TRY IT:
Down to the last line, copy the records below without any change.
-------- STUDY MATERIAL --------
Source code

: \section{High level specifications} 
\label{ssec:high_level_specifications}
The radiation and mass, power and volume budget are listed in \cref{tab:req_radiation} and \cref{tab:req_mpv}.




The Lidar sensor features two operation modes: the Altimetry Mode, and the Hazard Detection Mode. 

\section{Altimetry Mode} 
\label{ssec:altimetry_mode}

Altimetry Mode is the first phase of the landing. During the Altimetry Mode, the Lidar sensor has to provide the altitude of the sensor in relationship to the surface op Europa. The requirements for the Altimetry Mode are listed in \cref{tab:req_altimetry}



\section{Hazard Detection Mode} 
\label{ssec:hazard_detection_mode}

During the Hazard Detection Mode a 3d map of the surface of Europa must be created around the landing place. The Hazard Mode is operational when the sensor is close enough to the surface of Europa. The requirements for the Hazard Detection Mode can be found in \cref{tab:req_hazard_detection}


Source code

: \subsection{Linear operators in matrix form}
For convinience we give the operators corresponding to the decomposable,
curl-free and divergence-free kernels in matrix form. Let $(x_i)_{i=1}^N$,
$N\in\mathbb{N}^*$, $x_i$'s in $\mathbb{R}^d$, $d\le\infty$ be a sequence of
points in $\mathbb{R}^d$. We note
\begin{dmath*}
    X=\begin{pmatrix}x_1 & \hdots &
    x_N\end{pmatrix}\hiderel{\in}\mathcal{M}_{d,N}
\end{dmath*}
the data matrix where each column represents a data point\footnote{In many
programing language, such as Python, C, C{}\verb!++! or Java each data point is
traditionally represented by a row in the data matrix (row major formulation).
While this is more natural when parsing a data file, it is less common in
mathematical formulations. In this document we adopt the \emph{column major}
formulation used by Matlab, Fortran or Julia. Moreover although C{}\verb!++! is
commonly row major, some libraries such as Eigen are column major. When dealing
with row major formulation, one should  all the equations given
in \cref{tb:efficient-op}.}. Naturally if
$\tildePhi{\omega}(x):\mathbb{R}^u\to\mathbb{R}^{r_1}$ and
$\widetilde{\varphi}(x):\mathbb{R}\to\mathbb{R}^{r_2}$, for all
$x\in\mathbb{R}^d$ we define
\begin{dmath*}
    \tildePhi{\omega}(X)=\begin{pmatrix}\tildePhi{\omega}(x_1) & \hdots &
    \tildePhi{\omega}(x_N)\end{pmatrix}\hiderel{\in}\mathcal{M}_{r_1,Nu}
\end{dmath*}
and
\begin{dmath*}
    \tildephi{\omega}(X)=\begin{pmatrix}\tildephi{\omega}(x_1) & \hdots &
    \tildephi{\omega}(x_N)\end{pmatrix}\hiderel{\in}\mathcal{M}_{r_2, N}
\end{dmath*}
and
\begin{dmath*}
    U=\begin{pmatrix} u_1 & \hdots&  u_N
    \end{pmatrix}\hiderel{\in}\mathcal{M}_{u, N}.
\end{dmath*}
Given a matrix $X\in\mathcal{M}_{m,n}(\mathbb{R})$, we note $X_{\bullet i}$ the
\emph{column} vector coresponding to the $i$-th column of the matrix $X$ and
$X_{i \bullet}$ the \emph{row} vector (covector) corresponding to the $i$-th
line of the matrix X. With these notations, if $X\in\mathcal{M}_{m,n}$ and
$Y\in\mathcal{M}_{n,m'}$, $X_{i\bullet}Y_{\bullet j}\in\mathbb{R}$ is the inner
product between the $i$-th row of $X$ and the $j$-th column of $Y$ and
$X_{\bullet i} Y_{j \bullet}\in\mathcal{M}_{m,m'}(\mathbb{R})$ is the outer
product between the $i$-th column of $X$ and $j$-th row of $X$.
--------
SOLUTION TO THIS EXERCISE:
Source code

: \section{High level specifications} 
\label{ssec:high_level_specifications}
The radiation and mass, power and volume budget are listed in \cref{tab:req_radiation} and \cref{tab:req_mpv}.




The Lidar sensor features two operation modes: the Altimetry Mode, and the Hazard Detection Mode. 

\section{Altimetry Mode} 
\label{ssec:altimetry_mode}

Altimetry Mode is the first phase of the landing. During the Altimetry Mode, the Lidar sensor has to provide the altitude of the sensor in relationship to the surface op Europa. The requirements for the Altimetry Mode are listed in \cref{tab:req_altimetry}



\section{Hazard Detection Mode} 
\label{ssec:hazard_detection_mode}

During the Hazard Detection Mode a 3d map of the surface of Europa must be created around the landing place. The Hazard Mode is operational when the sensor is close enough to the surface of Europa. The requirements for the Hazard Detection Mode can be found in \cref{tab:req_hazard_detection}


Source code

: \subsection{Linear operators in matrix form}
For convinience we give the operators corresponding to the decomposable,
curl-free and divergence-free kernels in matrix form. Let $(x_i)_{i=1}^N$,
$N\in\mathbb{N}^*$, $x_i$'s in $\mathbb{R}^d$, $d\le\infty$ be a sequence of
points in $\mathbb{R}^d$. We note
\begin{dmath*}
    X=\begin{pmatrix}x_1 & \hdots &
    x_N\end{pmatrix}\hiderel{\in}\mathcal{M}_{d,N}
\end{dmath*}
the data matrix where each column represents a data point\footnote{In many
programing language, such as Python, C, C{}\verb!++! or Java each data point is
traditionally represented by a row in the data matrix (row major formulation).
While this is more natural when parsing a data file, it is less common in
mathematical formulations. In this document we adopt the \emph{column major}
formulation used by Matlab, Fortran or Julia. Moreover although C{}\verb!++! is
commonly row major, some libraries such as Eigen are column major. When dealing
with row major formulation, one should  all the equations given
in \cref{tb:efficient-op}.}. Naturally if
$\tildePhi{\omega}(x):\mathbb{R}^u\to\mathbb{R}^{r_1}$ and
$\widetilde{\varphi}(x):\mathbb{R}\to\mathbb{R}^{r_2}$, for all
$x\in\mathbb{R}^d$ we define
\begin{dmath*}
    \tildePhi{\omega}(X)=\begin{pmatrix}\tildePhi{\omega}(x_1) & \hdots &
    \tildePhi{\omega}(x_N)\end{pmatrix}\hiderel{\in}\mathcal{M}_{r_1,Nu}
\end{dmath*}
and
\begin{dmath*}
    \tildephi{\omega}(X)=\begin{pmatrix}\tildephi{\omega}(x_1) & \hdots &
    \tildephi{\omega}(x_N)\end{pmatrix}\hiderel{\in}\mathcal{M}_{r_2, N}
\end{dmath*}
and
\begin{dmath*}
    U=\begin{pmatrix} u_1 & \hdots&  u_N
    \end{pmatrix}\hiderel{\in}\mathcal{M}_{u, N}.
\end{dmath*}
Given a matrix $X\in\mathcal{M}_{m,n}(\mathbb{R})$, we note $X_{\bullet i}$ the
\emph{column} vector coresponding to the $i$-th column of the matrix $X$ and
$X_{i \bullet}$ the \emph{row} vector (covector) corresponding to the $i$-th
line of the matrix X. With these notations, if $X\in\mathcal{M}_{m,n}$ and
$Y\in\mathcal{M}_{n,m'}$, $X_{i\bullet}Y_{\bullet j}\in\mathbb{R}$ is the inner
product between the $i$-th row of $X$ and the $j$-th column of $Y$ and
$X_{\bullet i} Y_{j \bullet}\in\mathcal{M}_{m,m'}(\mathbb{R})$ is the outer
product between the $i$-th column of $X$ and $j$-th row of $X$.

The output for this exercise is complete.